Pierre Joseph Redouté (1759–1840) was one of the best botanical illustrators of the eighteenth century, able to skillfully bring exotic and native plants to life for the enjoyment and edification of naturalists and nobles. Leaving his family of Belgian painters, Redouté moved to Paris in 1782, hoping to find a career painting flowers. He began making botanical drawings for the Jardin du Roi (the present-day Muséum national d’histoire naturelle), where he befriended Dutch painter Gerard van Spaendonck (1746–1822). A professor of floral painting at Jardin du Roi at the time, Spaendonck helped Redouté develop his artistic style, including unique engraving and water coloring methods. Soon after, Charles Louis L’Héritier (1746–1800), a wealthy magistrate and self-taught botanist, took Redouté under his wing, teaching him how to dissect flowers, draw plant anatomy, and depict botanical details. L’Héritier recruited Redouté to illustrate more than half of the plates of Stirpes novae (1784–1785) and Sertum Anglicum (1788), both of which described and depicted specimens from the Dombey-Ruiz-Pavón expedition to Chile and Peru (1777–1788), as well as native and exotic plants in Kew Garden, Jardin du Roi, and other European gardens.

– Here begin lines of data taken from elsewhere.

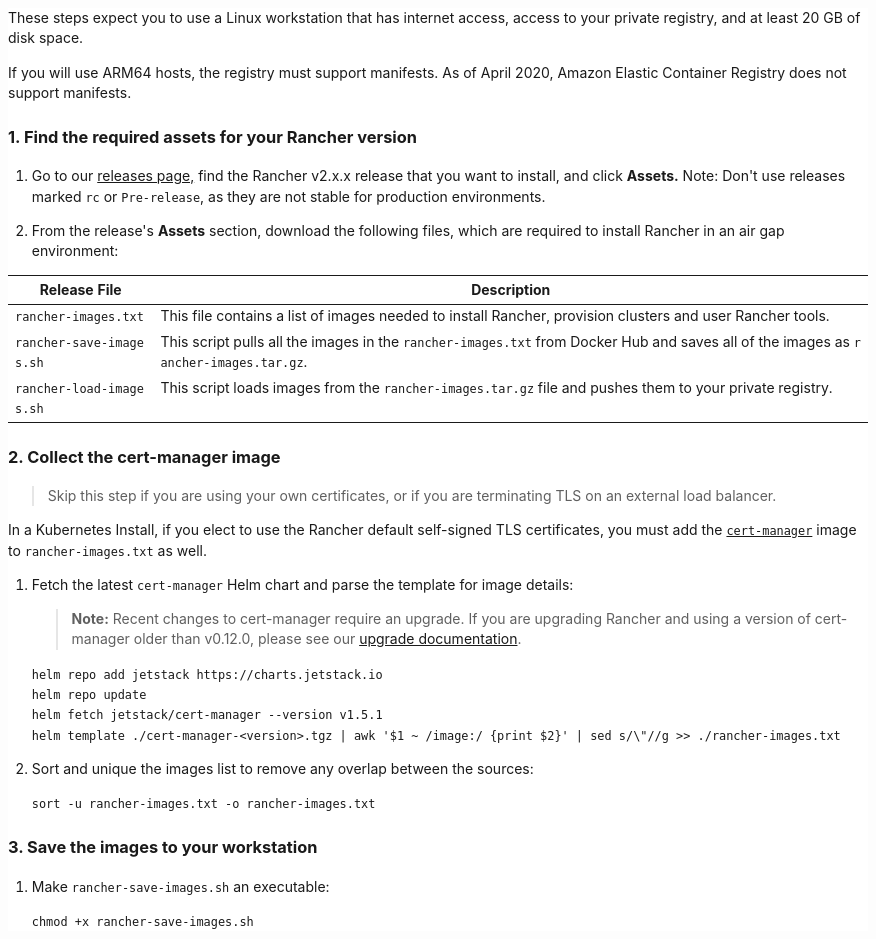 These steps expect you to use a Linux workstation that has internet access, access to your private registry, and at least 20 GB of disk space.

If you will use ARM64 hosts, the registry must support manifests. As of April 2020, Amazon Elastic Container Registry does not support manifests.

### 1. Find the required assets for your Rancher version

1. Go to our [releases page,](https://github.com/rancher/rancher/releases) find the Rancher v2.x.x release that you want to install, and click **Assets.** Note: Don't use releases marked `rc` or `Pre-release`, as they are not stable for production environments.

2. From the release's **Assets** section, download the following files, which are required to install Rancher in an air gap environment:

| Release File   | Description  |
| ---------------- | -------------- |
| `rancher-images.txt`     | This file contains a list of images needed to install Rancher, provision clusters and user Rancher tools. |
| `rancher-save-images.sh` | This script pulls all the images in the `rancher-images.txt` from Docker Hub and saves all of the images as `rancher-images.tar.gz`. |
| `rancher-load-images.sh` | This script loads images from the `rancher-images.tar.gz` file and pushes them to your private registry.   |

### 2. Collect the cert-manager image

> Skip this step if you are using your own certificates, or if you are terminating TLS on an external load balancer.

In a Kubernetes Install, if you elect to use the Rancher default self-signed TLS certificates, you must add the [`cert-manager`](https://artifacthub.io/packages/helm/cert-manager/cert-manager) image to `rancher-images.txt` as well.

1.  Fetch the latest `cert-manager` Helm chart and parse the template for image details:

    > **Note:** Recent changes to cert-manager require an upgrade. If you are upgrading Rancher and using a version of cert-manager older than v0.12.0, please see our [upgrade documentation]({{<baseurl>}}/rancher/v2.5/en/installation/options/upgrading-cert-manager/).

    ```plain
    helm repo add jetstack https://charts.jetstack.io
    helm repo update
    helm fetch jetstack/cert-manager --version v1.5.1
    helm template ./cert-manager-<version>.tgz | awk '$1 ~ /image:/ {print $2}' | sed s/\"//g >> ./rancher-images.txt
    ```

2.  Sort and unique the images list to remove any overlap between the sources:

    ```plain
    sort -u rancher-images.txt -o rancher-images.txt
    ```

### 3. Save the images to your workstation

1. Make `rancher-save-images.sh` an executable:
   ```
   chmod +x rancher-save-images.sh
   ```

Spaendonck and L’Héritier launched Redouté’s scientific career, but his elegant illustrations paired with a gifted networking ability brought him to the attention of royalty. He was appointed painter to Queen Marie-Antoinette in the late 1780s. He continued painting for the Jardin du Roi after the Revolution. The first botanical publication for which he was the sole artist was Plantarum historia succulentarum (1799–1832), the result of French botanist René Louiche Desfontaines’ expedition to Tunisia and Algeria.
A subsequent commission came with the new French empire. Napoleon Bonaparte married Joséphine de Beauharnais in 1796. Joséphine enjoyed horticulture and botany and, with the wealth and power of her husband, purchased Malmaison and remodeled its gardens, filling them with both native European plants and specimens from botanical expeditions overseas. Redouté became Joséphine’s court artist and illustrated a stunning and accurate record of her work in Jardin de la Malmaison (1805), by botanist Étienne-Pierre Ventenat. Redouté’s later publications for Joséphine included Les liliacées (1802–1816) and Les roses (1817).
Bibliography
- Lawrence, George H. M., ed. A Catalogue of Redoutéana Exhibited at the Hunt Botanical Library 21 April to 1 August 1963. Pittsburgh: Hunt Botanical Library, Carnegie Institute of Technology, 1963.